Argentine footballer

Diego Martín Novaretti (born 9 May 1985), sometimes known as El Flaco, is an Argentine former footballer who played as a centre-back.

==Club career==

===Club Atlético Belgrano===
He made his professional debut with Club Atlético Belgrano in 2006. Novaretti is known for his height and quickness.

===Toluca===
It was rumoured that Novaretti might join Deportivo Toluca since the departure of Paulo da Silva, and José Manuel de la Torre expressed a great interest in acquiring him for the team. On 22 July 2009, it became official that Novaretti was to join Toluca. But currently he won't play as he escaped from his last club without paying anything for the transfer. He made his debut on 6 September 2009 against Morelia. He played the whole 90 minutes. A game that finished 1–0 For Toluca. He scored his first goal for Toluca on 4 April 2010 against Estudiantes Tecos. A game that finished 5–0 for Toluca.

===S.S. Lazio===
In the summer of 2013, Novaretti arrived as a free agent joining Lazio from Toluca.
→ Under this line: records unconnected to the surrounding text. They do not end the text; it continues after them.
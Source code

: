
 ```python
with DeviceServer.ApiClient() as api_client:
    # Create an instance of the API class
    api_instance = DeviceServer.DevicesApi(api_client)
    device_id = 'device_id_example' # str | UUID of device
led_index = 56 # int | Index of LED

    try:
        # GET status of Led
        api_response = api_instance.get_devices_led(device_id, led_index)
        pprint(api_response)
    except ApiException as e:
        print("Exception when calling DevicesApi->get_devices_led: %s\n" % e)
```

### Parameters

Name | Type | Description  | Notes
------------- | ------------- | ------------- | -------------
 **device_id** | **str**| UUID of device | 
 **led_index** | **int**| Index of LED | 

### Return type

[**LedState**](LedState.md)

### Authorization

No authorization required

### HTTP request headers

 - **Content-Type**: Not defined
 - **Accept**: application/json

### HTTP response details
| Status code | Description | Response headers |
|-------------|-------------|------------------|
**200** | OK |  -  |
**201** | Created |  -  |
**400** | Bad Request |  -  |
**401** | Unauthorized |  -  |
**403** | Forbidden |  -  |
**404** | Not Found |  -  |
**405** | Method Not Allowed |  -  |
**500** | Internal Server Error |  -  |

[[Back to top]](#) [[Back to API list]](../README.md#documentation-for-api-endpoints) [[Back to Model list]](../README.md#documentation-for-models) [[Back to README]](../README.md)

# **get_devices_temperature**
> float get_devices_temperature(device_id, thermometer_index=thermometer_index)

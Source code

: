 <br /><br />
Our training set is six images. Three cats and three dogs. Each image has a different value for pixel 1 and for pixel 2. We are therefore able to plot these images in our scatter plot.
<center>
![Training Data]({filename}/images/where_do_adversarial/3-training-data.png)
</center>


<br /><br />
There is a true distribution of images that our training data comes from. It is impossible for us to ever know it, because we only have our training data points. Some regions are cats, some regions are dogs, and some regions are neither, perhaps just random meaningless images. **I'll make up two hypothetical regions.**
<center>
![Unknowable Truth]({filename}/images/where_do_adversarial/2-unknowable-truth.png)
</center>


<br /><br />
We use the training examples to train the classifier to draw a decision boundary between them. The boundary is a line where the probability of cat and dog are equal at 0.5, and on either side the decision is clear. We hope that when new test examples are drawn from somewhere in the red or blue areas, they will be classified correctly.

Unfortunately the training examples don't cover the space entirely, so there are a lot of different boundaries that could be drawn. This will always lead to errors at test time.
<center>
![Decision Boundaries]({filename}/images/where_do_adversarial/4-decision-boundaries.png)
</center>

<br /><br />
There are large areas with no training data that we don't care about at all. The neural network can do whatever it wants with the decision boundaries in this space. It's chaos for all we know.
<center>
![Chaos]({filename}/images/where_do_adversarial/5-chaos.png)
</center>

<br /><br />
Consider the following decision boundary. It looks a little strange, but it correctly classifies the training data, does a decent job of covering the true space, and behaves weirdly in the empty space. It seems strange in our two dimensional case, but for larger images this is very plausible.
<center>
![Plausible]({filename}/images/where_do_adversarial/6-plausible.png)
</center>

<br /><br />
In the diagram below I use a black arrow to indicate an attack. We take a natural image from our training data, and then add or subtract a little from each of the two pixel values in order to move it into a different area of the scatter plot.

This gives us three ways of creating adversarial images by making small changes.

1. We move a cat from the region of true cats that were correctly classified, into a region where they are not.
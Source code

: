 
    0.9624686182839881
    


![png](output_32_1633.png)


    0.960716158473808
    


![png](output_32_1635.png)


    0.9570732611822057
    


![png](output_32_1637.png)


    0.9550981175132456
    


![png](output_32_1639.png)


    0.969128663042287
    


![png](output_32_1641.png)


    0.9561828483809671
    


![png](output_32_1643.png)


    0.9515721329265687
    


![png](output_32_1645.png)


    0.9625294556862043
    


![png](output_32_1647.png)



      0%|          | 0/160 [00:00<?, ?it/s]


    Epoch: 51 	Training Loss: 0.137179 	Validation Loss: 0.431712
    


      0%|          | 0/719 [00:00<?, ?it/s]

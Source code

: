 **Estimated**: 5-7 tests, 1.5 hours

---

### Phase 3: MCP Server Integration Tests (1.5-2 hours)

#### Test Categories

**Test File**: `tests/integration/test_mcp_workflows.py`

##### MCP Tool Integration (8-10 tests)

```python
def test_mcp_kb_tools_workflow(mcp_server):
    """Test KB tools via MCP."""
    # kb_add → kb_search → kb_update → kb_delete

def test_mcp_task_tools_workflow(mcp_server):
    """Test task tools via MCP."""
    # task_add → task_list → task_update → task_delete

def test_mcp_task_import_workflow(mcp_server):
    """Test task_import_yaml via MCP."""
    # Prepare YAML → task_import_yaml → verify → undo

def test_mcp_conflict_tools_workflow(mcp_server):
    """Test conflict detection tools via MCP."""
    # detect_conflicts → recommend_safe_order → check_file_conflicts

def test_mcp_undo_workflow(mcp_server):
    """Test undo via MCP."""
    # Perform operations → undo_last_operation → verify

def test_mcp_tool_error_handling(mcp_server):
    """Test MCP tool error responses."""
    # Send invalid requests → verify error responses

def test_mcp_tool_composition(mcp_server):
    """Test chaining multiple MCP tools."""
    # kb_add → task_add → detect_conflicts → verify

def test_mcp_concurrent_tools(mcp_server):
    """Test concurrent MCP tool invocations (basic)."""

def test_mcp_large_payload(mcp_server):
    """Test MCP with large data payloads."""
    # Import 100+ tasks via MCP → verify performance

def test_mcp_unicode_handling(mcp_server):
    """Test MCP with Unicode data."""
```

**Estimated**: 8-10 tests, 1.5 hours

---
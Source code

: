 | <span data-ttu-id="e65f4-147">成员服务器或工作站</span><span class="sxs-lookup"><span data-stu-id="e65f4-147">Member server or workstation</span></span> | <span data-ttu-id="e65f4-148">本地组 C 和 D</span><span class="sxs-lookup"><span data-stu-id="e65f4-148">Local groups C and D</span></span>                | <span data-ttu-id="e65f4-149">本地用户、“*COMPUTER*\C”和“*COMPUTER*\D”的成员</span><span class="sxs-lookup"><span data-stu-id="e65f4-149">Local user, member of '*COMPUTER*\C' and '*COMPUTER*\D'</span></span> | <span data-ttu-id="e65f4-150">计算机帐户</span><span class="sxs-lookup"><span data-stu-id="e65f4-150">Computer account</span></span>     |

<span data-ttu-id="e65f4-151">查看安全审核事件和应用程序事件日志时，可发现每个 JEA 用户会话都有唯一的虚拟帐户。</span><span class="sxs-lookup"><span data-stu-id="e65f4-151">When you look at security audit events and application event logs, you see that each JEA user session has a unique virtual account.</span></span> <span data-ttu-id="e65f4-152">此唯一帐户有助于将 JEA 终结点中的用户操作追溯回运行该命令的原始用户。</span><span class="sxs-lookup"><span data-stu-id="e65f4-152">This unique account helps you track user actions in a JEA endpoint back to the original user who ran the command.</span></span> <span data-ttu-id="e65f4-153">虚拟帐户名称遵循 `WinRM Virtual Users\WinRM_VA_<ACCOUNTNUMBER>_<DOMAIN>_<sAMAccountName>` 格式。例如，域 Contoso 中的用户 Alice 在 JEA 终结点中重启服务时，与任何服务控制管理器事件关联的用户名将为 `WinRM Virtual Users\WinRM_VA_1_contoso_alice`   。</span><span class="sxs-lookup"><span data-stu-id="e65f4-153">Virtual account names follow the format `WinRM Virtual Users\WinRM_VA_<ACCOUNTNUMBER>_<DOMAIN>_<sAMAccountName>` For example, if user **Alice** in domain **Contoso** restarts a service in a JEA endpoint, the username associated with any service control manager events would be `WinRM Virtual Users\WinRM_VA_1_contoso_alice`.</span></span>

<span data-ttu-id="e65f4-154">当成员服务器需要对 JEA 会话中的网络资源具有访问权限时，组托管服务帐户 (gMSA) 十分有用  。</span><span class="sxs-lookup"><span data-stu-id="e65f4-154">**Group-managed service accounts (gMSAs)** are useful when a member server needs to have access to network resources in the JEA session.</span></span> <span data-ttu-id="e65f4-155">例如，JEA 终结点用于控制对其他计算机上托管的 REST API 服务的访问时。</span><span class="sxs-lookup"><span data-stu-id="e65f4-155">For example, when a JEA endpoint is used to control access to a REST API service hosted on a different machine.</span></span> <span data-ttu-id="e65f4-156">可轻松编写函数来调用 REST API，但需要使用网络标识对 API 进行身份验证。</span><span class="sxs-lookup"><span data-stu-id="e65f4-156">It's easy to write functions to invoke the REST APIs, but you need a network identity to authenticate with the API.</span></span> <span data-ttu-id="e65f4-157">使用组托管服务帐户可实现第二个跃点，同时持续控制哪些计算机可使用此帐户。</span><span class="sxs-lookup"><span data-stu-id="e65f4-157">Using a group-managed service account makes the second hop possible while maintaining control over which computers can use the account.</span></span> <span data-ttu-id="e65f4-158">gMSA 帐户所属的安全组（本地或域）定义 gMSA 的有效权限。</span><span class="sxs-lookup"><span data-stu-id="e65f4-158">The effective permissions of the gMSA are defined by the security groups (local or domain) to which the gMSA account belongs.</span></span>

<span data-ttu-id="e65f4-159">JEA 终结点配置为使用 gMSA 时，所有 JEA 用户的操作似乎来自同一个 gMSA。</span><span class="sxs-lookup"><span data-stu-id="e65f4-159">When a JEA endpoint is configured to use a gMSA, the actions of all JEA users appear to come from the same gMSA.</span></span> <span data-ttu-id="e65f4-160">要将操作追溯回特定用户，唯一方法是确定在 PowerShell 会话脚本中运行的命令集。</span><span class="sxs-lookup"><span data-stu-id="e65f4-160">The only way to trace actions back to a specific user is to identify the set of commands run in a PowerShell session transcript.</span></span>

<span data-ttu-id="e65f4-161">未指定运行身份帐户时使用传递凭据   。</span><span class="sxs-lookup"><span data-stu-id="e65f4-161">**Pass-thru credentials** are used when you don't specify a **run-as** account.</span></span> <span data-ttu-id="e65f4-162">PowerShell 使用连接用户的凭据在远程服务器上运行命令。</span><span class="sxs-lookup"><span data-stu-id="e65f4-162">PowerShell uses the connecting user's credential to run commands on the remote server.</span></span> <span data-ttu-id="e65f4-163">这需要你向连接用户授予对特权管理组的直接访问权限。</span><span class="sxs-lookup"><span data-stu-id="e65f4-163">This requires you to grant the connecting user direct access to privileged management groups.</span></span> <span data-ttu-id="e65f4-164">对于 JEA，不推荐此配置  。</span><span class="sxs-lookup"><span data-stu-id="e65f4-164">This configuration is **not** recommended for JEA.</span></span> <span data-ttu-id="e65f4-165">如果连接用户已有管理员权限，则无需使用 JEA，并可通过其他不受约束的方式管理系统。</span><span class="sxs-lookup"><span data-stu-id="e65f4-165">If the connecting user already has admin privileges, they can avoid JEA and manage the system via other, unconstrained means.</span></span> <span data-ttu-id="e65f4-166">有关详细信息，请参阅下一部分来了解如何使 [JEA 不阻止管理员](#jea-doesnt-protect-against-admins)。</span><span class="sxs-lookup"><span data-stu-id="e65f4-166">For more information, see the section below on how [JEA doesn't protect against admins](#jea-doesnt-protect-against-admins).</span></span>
Novaretti signed a 4-year deal at the club. Novaretti was originally targeted by Manchester City, but their interest waned after Roberto Mancini was relieved of his duties.

He made his debut for Lazio in Serie A on 25 August 2013 in Lazio's 2–1 win against Udinese. While 19 September 2013, Novaretti made his debut in the UEFA Europa League, against Legia Warsaw; Novaretti replaced Keita Baldé as a substitute. In his first season Novaretti made 17 appearances in all competitions during the 2013–14 season for Lazio.